- [Required action] Let the line containing "For support, please" serve as the first line of the answer and the final line of the entries as its last, with every line between copied exactly.

- [Data listing]
· · · ·

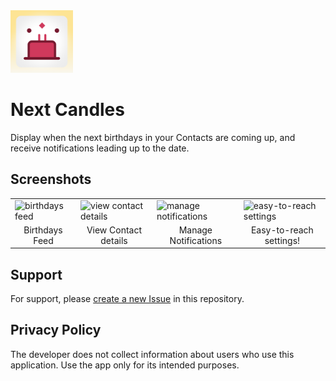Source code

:<img src="https://github.com/fraander/next-candles/blob/main/Next%20Candles/Next%20Candles/Assets.xcassets/AppIcon.appiconset/256.png" height="auto" width="100"/>

# Next Candles
Display when the next birthdays in your Contacts are coming up, and receive notifications leading up to the date.

## Screenshots
<table>
  <tr>
    <td>
      <img width="150" alt="birthdays feed" src="https://github.com/fraander/next-candles/assets/57777918/bb75619b-6f1c-49bd-b977-aabe5ddd0ae9">
    </td>
    <td>
      <img width="150" alt="view contact details" src="https://github.com/fraander/next-candles/assets/57777918/ad48bc1d-b1ce-44e8-9dbe-5844bf226ebf">
    </td>
    <td>
      <img width="150" alt="manage notifications" src="https://github.com/fraander/next-candles/assets/57777918/966d3b25-2ccb-48fb-ba07-8575c193dd03">
    </td>
    <td>
      <img width="150" alt="easy-to-reach settings" src="https://github.com/fraander/next-candles/assets/57777918/dc100700-739a-442a-a562-bdc392628b18">
    </td>
  </tr>
   <tr>
     <td align="center">Birthdays Feed</td>
     <td align="center">View Contact details</td>
     <td align="center">Manage Notifications</td>
     <td align="center">Easy-to-reach settings!</td>
  </tr>
 </table>

## Support
For support, please [create a new Issue](https://github.com/fraander/next-candles/issues/new/choose) in this repository.

 ## Privacy Policy
 The developer does not collect information about users who use this application. Use the app only for its intended purposes.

· · · ·

- [Answer section]
For support, please [create a new Issue](https://github.com/fraander/next-candles/issues/new/choose) in this repository.

 ## Privacy Policy
 The developer does not collect information about users who use this application. Use the app only for its intended purposes.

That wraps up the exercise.